## [ACTION ITEM]
Scan the records below. Copy every line in which the word "Spaces" appears.
========================
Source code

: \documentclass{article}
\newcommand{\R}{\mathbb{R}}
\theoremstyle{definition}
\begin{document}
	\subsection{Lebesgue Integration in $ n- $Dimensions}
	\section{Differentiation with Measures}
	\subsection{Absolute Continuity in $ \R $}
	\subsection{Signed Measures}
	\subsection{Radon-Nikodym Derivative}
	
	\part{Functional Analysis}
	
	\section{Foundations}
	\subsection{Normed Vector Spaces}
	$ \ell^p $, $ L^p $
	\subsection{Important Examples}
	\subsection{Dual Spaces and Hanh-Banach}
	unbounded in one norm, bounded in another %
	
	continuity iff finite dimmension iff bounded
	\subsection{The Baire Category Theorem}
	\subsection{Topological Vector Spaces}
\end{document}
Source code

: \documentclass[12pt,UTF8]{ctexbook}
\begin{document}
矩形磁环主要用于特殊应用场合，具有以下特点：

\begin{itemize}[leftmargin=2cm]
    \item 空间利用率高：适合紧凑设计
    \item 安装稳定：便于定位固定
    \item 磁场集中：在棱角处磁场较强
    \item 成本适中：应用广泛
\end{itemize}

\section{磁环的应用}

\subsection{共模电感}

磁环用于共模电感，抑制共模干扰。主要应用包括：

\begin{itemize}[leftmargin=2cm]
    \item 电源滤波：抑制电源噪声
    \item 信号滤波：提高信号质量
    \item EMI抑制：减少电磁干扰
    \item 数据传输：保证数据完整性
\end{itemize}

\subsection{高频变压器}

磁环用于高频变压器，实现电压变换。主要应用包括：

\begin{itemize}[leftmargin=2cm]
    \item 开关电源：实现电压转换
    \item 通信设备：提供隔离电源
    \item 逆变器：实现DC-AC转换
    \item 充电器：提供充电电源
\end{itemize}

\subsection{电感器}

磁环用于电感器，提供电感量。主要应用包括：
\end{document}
========================
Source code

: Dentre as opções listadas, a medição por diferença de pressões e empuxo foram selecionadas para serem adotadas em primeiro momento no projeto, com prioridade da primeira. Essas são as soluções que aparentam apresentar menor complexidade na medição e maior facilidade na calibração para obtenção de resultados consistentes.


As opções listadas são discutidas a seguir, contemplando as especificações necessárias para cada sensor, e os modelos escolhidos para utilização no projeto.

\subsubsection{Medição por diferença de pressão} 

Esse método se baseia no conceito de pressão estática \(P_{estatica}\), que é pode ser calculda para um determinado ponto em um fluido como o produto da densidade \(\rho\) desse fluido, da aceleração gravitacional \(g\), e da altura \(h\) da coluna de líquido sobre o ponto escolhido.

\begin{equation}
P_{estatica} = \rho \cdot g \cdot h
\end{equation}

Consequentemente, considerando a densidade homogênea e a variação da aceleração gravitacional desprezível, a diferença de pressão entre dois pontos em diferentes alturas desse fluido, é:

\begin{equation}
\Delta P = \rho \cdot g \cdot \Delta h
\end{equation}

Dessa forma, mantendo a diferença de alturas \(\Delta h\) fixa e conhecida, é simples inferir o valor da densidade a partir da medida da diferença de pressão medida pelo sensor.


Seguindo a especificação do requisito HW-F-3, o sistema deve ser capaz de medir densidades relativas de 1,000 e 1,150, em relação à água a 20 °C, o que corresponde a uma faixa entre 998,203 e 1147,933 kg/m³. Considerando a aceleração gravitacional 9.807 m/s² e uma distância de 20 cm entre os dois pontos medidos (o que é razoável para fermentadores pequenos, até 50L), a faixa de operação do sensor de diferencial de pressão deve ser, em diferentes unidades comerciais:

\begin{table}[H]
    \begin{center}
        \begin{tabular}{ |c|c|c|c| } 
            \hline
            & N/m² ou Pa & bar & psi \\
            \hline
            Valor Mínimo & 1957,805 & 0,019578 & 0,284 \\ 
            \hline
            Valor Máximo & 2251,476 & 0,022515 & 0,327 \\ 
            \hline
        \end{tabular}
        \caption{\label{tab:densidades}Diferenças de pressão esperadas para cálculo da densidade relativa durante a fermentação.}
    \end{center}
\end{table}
========================
## [EXERCISE SOLUTION]
	\subsection{Normed Vector Spaces}
	\subsection{Dual Spaces and Hanh-Banach}
	\subsection{Topological Vector Spaces}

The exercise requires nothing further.